Ces derniers n’y sont pas en forme de figure (in figura), mais en réalité (in re). Ceux qui prétendent le contraire ont été anathématisés, appelés Figuristes, ou Tropistes (du grec tropos : tour, figure), ou encore Sacramentaires.
Ce réalisme et ce littéralisme, signes d’une crispation identitaire et polémique, n’ont pas toujours existé depuis l’origine du christianisme. Ainsi Augustin disait que corps et sang du Christ étaient présents sur l’autel selon une certaine manière (secundum quemdam modum).
L’eucharistie pouvait encore n’être qu’une anamnèse, un simple mémorial, comme elle peut l’être encore dans le texte inaugural de Paul (première épître aux Corinthiens, 11/24 et 26), sans devenir ce qu’elle fut plus tard, une manducation sacrée.
Notez ici que le symbolique, loin de suivre toujours dans l’histoire le littéral, peut le précéder, exactement comme le dessin des enfants est d’abord symbolique ou mental, avant d’être réaliste ou visuel et basé sur l’observation, selon l’enseignement de l’École qui les invite toujours à prendre la seconde attitude. Spontanément ils dessinent ce qu’ils considèrent comme étant l’important pour eux, ce qu’ils savent donc à l’intérieur d’eux-mêmes, et non pas ce qu’ils voient à l’extérieur.
De la même façon des esprits comme Philon d’Alexandrie, et ensuite Origène, ont d’abord interprété les textes sacrés de façon symbolique. Ce n’est qu’après que la vision littérale a été imposée. On a préféré éblouir les gens par le miracle que les éclairer par le symbole.
Aussi l’Église ne me semble pas bien fondée à critiquer les Tropistes ou les Figuristes, tout simplement parce qu’elle a elle-même pratiqué constamment cette méthode d’exégèse symbolisante ou allégorisante dans sa lecture de la Bible juive. Elle y a vu des figures ou des préfigurations de ses constructions – au point que son annexion du texte juif est apparue à certains comme une captation d’héritage. Elle s’est même affirmée avec Justin comme « Vrai Israël » (Verus Israhel) !
Alors pourquoi ensuite condamner le figurisme, après l’avoir ainsi outrageusement pratiqué ? Deux poids, deux mesures donc : ce que j’ai fait, surtout ne le faites pas !

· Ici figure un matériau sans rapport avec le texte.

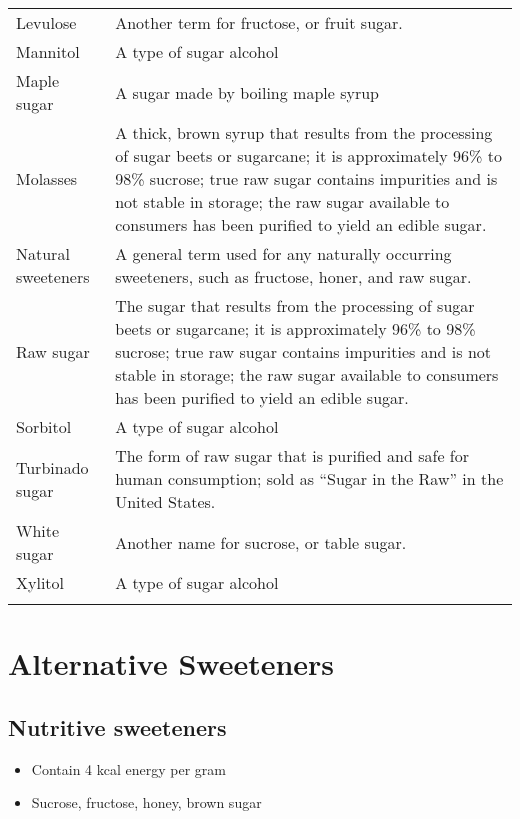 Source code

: \documentclass[title={Chapter 4}]{fdsn201notes}
\begin{document}
\begin{table}[H]
\begin{threeparttable}
\begin{tabular}{p{} p{}}
			Levulose & Another term for fructose, or fruit sugar.\\
			Mannitol & A type of sugar alcohol\\
			Maple sugar & A sugar made by boiling maple syrup\\
			Molasses & A thick, brown syrup that results from the processing of sugar beets or sugarcane; it is approximately 96\% to 98\% sucrose; true raw sugar contains impurities and is not stable in storage; the raw sugar available to consumers has been purified to yield an edible sugar.\\
			Natural sweeteners & A general term used for any naturally occurring sweeteners, such as fructose, honer, and raw sugar.\\
			Raw sugar & The sugar that results from the processing of sugar beets or sugarcane; it is approximately 96\% to 98\% sucrose; true raw sugar contains impurities and is not stable in storage; the raw sugar available to consumers has been purified to yield an edible sugar.\\
			Sorbitol & A type of sugar alcohol\\
			Turbinado sugar & The form of raw sugar that is purified and safe for human consumption; sold as ``Sugar in the Raw'' in the United States.\\
			White sugar & Another name for sucrose, or table sugar.\\
			Xylitol & A type of sugar alcohol\\
			\rowcolor{rowdarkgreen} & \\
		\end{tabular}
		\begin{tablenotes}
			\small
			\item
		\end{tablenotes}
	\end{threeparttable}
\end{table}

\section{Alternative Sweeteners}\label{sec:alternative-sweeteners}
\subsection{Nutritive sweeteners}\label{subsec:nutritive-sweeteners}
\begin{itemize}
	\item Contain 4 kcal energy per gram
	\item Sucrose, fructose, honey, brown sugar
\end{itemize}
\end{document}
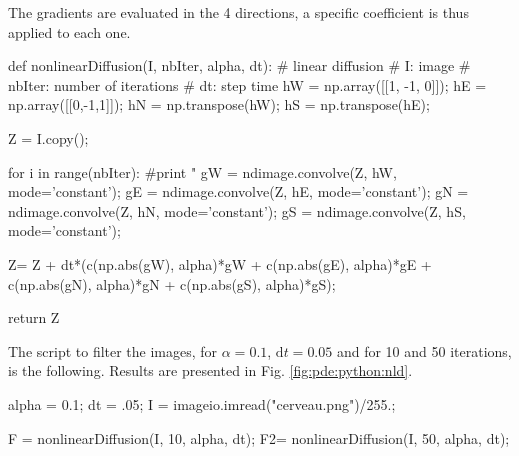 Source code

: The gradients are evaluated in the 4 directions, a specific coefficient is thus applied to each one.
\begin{python}
def nonlinearDiffusion(I, nbIter, alpha, dt):
    # linear diffusion
    # I: image
    # nbIter: number of iterations
    # dt: step time
    hW = np.array([[1, -1, 0]]);
    hE = np.array([[0,-1,1]]);
    hN = np.transpose(hW);
    hS = np.transpose(hE);
    
    Z = I.copy();
    
    for i in range(nbIter):
        #print "%
        gW = ndimage.convolve(Z, hW, mode='constant');
        gE = ndimage.convolve(Z, hE, mode='constant');
        gN = ndimage.convolve(Z, hN, mode='constant');
        gS = ndimage.convolve(Z, hS, mode='constant');
               
        Z= Z + dt*(c(np.abs(gW), alpha)*gW + c(np.abs(gE), alpha)*gE 
        + c(np.abs(gN), alpha)*gN + c(np.abs(gS), alpha)*gS);
    
    return Z
\end{python}

The script to filter the images, for $\alpha = 0.1$, $\textrm{d}t=0.05$ and for 10 and 50 iterations, is the following. Results are presented in Fig. \ref{fig:pde:python:nld}.

\begin{python}
alpha = 0.1;
dt = .05;
I = imageio.imread("cerveau.png")/255.;

F = nonlinearDiffusion(I, 10, alpha, dt);
F2= nonlinearDiffusion(I, 50, alpha, dt);
\end{python}

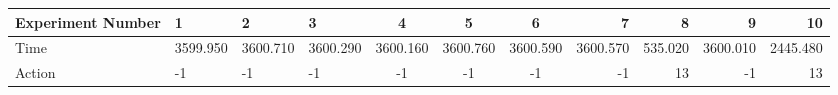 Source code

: \documentclass[8pt]{article}
\begin{document}
\begin{landscape}
\begin{tabular}{ | l | l | l | l | c | c | c | r | r | r | r | }
 \hline 
Experiment Number & 1 & 2 & 3 & 4 & 5 & 6 & 7 & 8 & 9 & 10\\ \hline
Time & 3599.950 & 3600.710 & 3600.290 & 3600.160 & 3600.760 & 3600.590 & 3600.570 & 535.020 & 3600.010 & 2445.480\\ \hline
Action & -1 & -1 & -1 & -1 & -1 & -1 & -1 & 13 & -1 & 13\\ \hline\end{tabular}
\end{landscape}
\end{document}
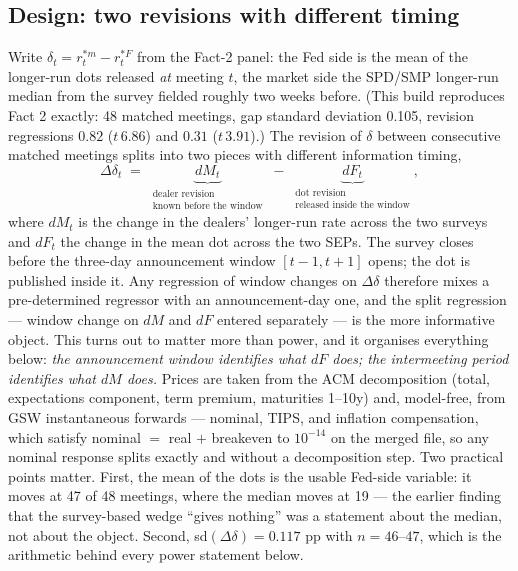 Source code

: \documentclass[11pt]{article}
\begin{document}
\subsection{Design: two revisions with different timing}
\label{sec:test-design}
Write $\delta_t = r^{*m}_t - r^{*F}_t$ from the Fact-2 panel: the Fed side is
the mean of the longer-run dots released \emph{at} meeting $t$, the market side
the SPD/SMP longer-run median from the survey fielded roughly two weeks
before. (This build reproduces Fact 2 exactly: 48 matched meetings, gap
standard deviation 0.105, revision regressions $0.82$ ($t\,6.86$) and $0.31$
($t\,3.91$).) The revision of $\delta$ between consecutive matched meetings
splits into two pieces with different information timing,
\[
\Delta\delta_t \;=\; \underbrace{dM_t}_{\substack{\text{dealer revision}\\ \text{known before the window}}}
\;-\; \underbrace{dF_t}_{\substack{\text{dot revision}\\ \text{released inside the window}}},
\]
where $dM_t$ is the change in the dealers' longer-run rate across the two
surveys and $dF_t$ the change in the mean dot across the two SEPs. The survey
closes before the three-day announcement window $[t-1,t+1]$ opens; the dot is
published inside it. Any regression of window changes on $\Delta\delta$
therefore mixes a pre-determined regressor with an announcement-day one, and
the split regression --- window change on $dM$ and $dF$ entered separately ---
is the more informative object. This turns out to matter more than power, and
it organises everything below: \emph{the announcement window identifies what
$dF$ does; the intermeeting period identifies what $dM$ does.}
Prices are taken from the ACM decomposition (total, expectations component,
term premium, maturities 1--10y) and, model-free, from GSW instantaneous
forwards --- nominal, TIPS, and inflation compensation, which satisfy
nominal $=$ real $+$ breakeven to $10^{-14}$ on the merged file, so any nominal
response splits exactly and without a decomposition step. Two practical points
matter. First, the mean of the dots is the usable Fed-side variable: it moves
at 47 of 48 meetings, where the median moves at 19 --- the earlier finding
that the survey-based wedge ``gives nothing'' was a statement about the median,
not about the object. Second, sd$(\Delta\delta)=0.117$ pp with $n=46$--$47$,
which is the arithmetic behind every power statement below.
\end{document}
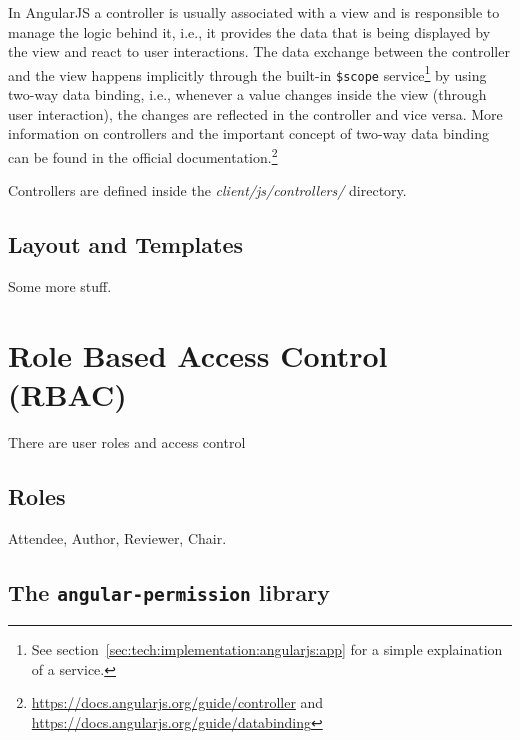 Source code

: \documentclass[nochapterpage,nopartpage,noheadingspace,numbersubsubsec,bigchapter,colorback,accentcolor=tud9c,10pt]{tudreport}
\begin{document}
    In AngularJS a controller is usually associated with a view and is responsible to manage the logic behind it, i.e., it provides the data that is being displayed by the view and react to user interactions. The data exchange between the controller and the view happens implicitly through the built-in \texttt{\$scope} service\footnote{See section~\ref{sec:tech:implementation:angularjs:app} for a simple explaination of a service.} by using two-way data binding, i.e., whenever a value changes inside the view (through user interaction), the changes are reflected in the controller and vice versa. More information on controllers and the important concept of two-way data binding can be found in the official documentation.\footnote{\url{https://docs.angularjs.org/guide/controller} and \url{https://docs.angularjs.org/guide/databinding}}

    Controllers are defined inside the \emph{client/js/controllers/} directory.

  \subsection{Layout and Templates}
  \label{sec:tech:implementation:angularjs:layout}

    Some more stuff.

  \section{Role Based Access Control (RBAC)}
  \label{sec:tech:implementation:rbac}

    There are user roles and access control

  \subsection{Roles}
  \label{sec:tech:implementation:acl:roles}

    Attendee, Author, Reviewer, Chair.

  \subsection{The \texttt{angular-permission} library}
  \label{sec:tech:implementation:acl:angular-permission}
\end{document}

En vérité, la vraie question qui sous-tend le réalisme eucharistique est la même que celle qui sous-tend toute idée de sacrement. Le miracle ne s’y opère que validé par la personne du prêtre, vrai thaumaturge, et peut donc faire l’objet de tous les chantages. C’est là, sur les âmes et les corps, une pure question de pouvoir.